L'Université Libérale, vous convie à lire ce nouveau message. Des commentaires seraient souhaitables, notamment sur les posts référencés: à débattre, réflexions...Merci de vos lectures, et de vos analyses.
De
nos jours, presque chaque individu apprend et continue à apprendre tout
au long de sa vie à se positionner par rapport au libéralisme
économique, point d'ancrage des représentations
politiquement les plus importantes de la vie sociale. Pour ou
contre, avec toute la gamme des réserves et des nuances que chacun tient
pour nécessaire d'ajouter à sa position de base ici et
maintenant.
Tenter
d'apprendre à un antilibéral ce que sont les lois objectives de
l'économie libre est le plus souvent peine
perdue d'avance. En règle très générale, l'antilibéral cherche des
raisons supplémentaires d'être contre et non pas des arguments qui le
feront changer de camp. Il n'est pire aveugle É Tenter
d'apprendre à un libéral ce que sont les lois objectives de
l'économie libre n'est pas pour autant un pari gagné d'avance, de bien
loin s'en faut ! Tout dépend de quel libéral il s'agit. Il n'est
pire sourd.
La possibilité de deux grands fleuves libéraux, eux-mêmes alimentés en idées et en réalisations par un réseau plus
ou moins ramifié d'affluents, existe.
L'un
de ces fleuves irrigue aujourd'hui la quasi-totalité du territoire
occupé par la pensée économique académique
et institutionnelle.
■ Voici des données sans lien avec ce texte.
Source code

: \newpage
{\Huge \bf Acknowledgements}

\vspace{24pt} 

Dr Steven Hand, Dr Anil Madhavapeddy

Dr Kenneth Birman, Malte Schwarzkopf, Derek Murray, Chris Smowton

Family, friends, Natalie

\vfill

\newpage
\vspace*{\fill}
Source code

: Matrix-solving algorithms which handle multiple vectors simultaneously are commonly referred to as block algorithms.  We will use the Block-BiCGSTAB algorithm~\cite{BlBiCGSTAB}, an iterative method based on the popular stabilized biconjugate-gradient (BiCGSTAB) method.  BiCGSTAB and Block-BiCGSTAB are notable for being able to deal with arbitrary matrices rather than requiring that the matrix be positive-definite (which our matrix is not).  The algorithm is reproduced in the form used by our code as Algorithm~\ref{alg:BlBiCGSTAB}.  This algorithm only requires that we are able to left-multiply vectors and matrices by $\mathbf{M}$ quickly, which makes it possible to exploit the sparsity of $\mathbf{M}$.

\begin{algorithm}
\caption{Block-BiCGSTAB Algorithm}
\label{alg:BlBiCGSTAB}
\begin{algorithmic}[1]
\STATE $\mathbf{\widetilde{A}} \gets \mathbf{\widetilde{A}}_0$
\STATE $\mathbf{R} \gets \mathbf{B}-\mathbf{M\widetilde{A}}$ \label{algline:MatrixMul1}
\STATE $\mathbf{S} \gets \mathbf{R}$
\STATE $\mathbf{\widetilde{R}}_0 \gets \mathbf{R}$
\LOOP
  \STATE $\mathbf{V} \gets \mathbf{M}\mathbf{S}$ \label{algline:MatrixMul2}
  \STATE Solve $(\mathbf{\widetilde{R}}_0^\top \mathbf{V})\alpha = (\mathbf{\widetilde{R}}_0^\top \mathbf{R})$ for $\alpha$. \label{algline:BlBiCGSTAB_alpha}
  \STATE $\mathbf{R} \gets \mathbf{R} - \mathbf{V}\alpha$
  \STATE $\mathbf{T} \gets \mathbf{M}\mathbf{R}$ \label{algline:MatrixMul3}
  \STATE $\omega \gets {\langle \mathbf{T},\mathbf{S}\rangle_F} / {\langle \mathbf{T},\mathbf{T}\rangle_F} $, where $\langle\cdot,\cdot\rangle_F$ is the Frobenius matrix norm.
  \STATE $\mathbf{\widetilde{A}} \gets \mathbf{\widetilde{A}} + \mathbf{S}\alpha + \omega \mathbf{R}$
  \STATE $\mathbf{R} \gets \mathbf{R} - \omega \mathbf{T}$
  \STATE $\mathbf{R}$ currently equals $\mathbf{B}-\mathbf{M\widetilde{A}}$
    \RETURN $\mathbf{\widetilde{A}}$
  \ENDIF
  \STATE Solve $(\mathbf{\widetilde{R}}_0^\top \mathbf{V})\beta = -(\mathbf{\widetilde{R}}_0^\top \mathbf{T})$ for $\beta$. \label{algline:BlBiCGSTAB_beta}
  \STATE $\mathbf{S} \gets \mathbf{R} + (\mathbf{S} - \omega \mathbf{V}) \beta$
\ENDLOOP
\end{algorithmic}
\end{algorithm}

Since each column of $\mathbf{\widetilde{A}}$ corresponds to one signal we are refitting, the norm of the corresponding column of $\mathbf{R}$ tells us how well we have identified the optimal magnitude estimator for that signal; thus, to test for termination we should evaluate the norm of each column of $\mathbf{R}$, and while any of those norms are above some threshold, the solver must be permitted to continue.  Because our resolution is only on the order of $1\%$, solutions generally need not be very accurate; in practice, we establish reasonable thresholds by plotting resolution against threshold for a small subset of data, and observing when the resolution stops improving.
C'est le fleuve qu'il est convenu d'appeler le
néolibéralisme avec, sur sa rive gauche, ses berges sociales-démocrates,
sur sa rive droite, ses plages ultra-libérales et au
milieu son chapelet d'îlots centristes.
L'existence
de l'autre fleuve libéral n'est pas enseignée aux militants
antilibéraux et, si elle l'est un jour, ce
ne sera pas avant longtemps. Les libéraux qui croient à la version
néoclassique de l'histoire de la pensée économique considèrent, eux, que
cet autre fleuve est un fossile du stade primitif, dit
classique, de la pensée économique libérale et que tenter de le
rendre à la vie n'est ni scientifiquement convenable ni politiquement
judicieux.
Néoclassicisme,
néolibéralisme : nouveau classicisme, nouveau libéralisme, parce que
les précédentes versions de
l'économie politique classique et libérale n'ont pas fait l'affaire
et continuent à ne pas la faire. Aucun esprit en quête d'honnêteté
intellectuelle scrupuleuse n'est cependant en mesure
d'éliminer, avant une enquête approfondie, l'hypothèse d'une vaste
et possiblement involontaire malversation opérée notamment au moyen du
préfixe " néo " qui serait en vérité un " pseudo ", voire
un " rétro ". Néolibéralisme et néoclassicisme ou pseudo-libéralisme
et pseudo-classicisme, voire rétro-libéralisme et rétro-classicisme ?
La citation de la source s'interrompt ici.